Observation of the processes resulting from the use of the IRI in a controlled manner will allow scientists to better understand processes that occur continuously under the natural stimulation of the sun.
Scientific instruments installed at the HAARP Observatory will be useful for a variety of continuing research efforts which do not involve the use of the IRI but are strictly passive. Among these studies include ionospheric characterization using satellite beacons, telescopic observation of the fine structure in the aurora, and documentation of long-term variations in the ozone layer.
Many suspect HAARP is more than a research endeavor. Concerns have been voiced in the Alaska State Legislature, as well as in the foreign affairs committee of the European Parliament, about its impact on the environment. Since then, HAARP has been accused of being a tsunami device, a weather control device, even a time machine. The claim we will investigate is: HAARP can create earthquakes. The gentleman with the lisp in the video linked above claims it has actually done so, in Japan; I will not go that far.
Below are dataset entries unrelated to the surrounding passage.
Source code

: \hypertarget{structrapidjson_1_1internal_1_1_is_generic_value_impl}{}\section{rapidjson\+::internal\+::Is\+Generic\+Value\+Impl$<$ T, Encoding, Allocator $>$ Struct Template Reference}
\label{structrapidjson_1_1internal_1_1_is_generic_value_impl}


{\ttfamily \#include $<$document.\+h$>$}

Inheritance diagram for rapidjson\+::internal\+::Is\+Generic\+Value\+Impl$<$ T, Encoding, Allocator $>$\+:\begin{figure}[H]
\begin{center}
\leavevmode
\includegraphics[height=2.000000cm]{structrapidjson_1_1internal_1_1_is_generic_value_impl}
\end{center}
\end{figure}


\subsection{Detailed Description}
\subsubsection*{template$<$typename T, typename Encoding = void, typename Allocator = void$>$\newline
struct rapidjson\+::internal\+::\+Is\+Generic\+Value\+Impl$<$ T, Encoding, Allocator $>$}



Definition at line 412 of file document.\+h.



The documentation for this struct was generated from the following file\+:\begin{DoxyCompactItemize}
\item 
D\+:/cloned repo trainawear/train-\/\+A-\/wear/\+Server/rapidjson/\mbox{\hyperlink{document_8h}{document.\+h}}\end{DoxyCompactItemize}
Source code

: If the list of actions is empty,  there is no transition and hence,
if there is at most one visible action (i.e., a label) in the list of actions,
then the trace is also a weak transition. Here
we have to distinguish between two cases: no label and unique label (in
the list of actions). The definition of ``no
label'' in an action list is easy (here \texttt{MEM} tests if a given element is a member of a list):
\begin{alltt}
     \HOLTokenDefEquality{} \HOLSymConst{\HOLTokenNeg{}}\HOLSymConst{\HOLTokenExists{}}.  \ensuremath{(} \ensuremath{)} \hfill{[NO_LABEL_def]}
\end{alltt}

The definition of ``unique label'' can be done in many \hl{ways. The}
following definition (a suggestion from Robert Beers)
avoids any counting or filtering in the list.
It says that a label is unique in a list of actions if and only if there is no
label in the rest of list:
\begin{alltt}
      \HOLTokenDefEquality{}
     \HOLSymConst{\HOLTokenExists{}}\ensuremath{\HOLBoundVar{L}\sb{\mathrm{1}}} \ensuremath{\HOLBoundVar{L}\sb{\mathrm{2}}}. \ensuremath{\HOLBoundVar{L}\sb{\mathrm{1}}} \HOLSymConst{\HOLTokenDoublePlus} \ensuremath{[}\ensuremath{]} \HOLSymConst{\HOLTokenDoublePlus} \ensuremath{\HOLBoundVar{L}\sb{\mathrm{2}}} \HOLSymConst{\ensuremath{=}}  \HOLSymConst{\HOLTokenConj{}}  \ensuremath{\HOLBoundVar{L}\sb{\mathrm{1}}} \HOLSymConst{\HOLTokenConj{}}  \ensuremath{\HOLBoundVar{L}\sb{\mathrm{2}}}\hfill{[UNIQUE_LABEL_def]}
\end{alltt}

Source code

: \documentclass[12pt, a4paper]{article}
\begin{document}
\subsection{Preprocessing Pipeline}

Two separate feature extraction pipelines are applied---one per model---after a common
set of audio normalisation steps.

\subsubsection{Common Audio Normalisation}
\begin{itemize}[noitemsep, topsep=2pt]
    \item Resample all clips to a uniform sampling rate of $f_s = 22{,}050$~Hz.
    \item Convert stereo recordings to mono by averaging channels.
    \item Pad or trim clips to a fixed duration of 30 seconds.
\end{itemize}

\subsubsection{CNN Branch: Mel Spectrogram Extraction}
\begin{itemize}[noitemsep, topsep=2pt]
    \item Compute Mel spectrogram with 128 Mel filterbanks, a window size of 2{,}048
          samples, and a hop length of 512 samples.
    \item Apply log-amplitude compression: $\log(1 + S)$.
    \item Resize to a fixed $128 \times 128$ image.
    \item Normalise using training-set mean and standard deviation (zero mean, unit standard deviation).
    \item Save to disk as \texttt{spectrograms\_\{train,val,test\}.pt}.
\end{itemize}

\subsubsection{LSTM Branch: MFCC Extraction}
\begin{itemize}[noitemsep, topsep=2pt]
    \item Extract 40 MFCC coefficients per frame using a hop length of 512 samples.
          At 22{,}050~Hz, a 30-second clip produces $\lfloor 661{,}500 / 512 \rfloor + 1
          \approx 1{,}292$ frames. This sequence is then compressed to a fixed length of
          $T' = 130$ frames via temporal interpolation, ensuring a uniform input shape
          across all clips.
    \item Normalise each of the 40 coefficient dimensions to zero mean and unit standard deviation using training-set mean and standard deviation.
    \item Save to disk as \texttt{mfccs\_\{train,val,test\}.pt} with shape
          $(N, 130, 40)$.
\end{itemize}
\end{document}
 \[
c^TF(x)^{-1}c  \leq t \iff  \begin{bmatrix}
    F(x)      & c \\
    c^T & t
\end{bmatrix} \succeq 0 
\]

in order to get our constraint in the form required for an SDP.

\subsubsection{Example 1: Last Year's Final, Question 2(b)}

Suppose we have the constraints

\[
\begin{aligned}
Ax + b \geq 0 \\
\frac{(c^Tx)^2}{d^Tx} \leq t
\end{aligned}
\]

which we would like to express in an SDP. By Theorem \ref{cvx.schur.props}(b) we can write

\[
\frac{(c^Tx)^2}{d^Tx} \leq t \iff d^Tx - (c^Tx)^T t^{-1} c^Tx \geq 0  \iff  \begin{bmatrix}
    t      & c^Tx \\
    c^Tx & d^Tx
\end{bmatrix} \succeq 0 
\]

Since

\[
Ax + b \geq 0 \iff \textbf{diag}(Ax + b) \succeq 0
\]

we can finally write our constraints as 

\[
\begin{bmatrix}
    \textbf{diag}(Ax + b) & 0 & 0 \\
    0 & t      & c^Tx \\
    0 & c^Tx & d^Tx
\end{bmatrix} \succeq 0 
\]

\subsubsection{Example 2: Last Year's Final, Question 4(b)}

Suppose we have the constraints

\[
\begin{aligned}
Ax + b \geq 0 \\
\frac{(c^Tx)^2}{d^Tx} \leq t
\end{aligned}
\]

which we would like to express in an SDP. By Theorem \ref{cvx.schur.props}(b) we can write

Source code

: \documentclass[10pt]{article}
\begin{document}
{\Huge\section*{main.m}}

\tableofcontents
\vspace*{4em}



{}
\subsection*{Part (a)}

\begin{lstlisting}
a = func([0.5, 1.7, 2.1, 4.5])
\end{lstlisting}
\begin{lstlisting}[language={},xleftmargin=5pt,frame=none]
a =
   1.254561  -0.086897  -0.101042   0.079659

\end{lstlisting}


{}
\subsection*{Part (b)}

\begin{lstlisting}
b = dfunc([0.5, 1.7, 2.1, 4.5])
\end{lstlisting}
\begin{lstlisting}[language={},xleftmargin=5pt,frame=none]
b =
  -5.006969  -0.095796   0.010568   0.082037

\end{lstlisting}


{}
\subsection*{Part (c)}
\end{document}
What I want to find out is: can it?
master of disaster
I've found that I can be temporarily excited by both natural and unnatural stimulation, but I don't see how electrifying the ionisphere could have any connection to earthquakes. Isn't the burden on those making the accusation to clarify the process by which the IRI could produce earthquakes?
People claimed that fracking in the Midwest was causing tremors, and the U.S.G.S had a reason to study it, because tremors had actually occurred in areas where fracking was taking place. What they found was that a measured increase in earthquakes was clustered around wells where deep injection of fracking wastewater was taking place. The U.S.G.S. also suggested a mechanism that could cause it - that excess wastewater pumped deep underground might actually be lubricating the faults.
I demand some kind of prize for using "excitement", "stimulation", "deep injection" and "lubrication" in a Senate post.
It seems to me the U.S.G.S approach to the fracking earthquake issue is a decent model for what happens when a claim has merit.
I was going to suggest a prize just for using "fracking" four times. Particularly that "fracking" in the Midwest has caused earth tremors. Boy, those people really know how to 'frack'.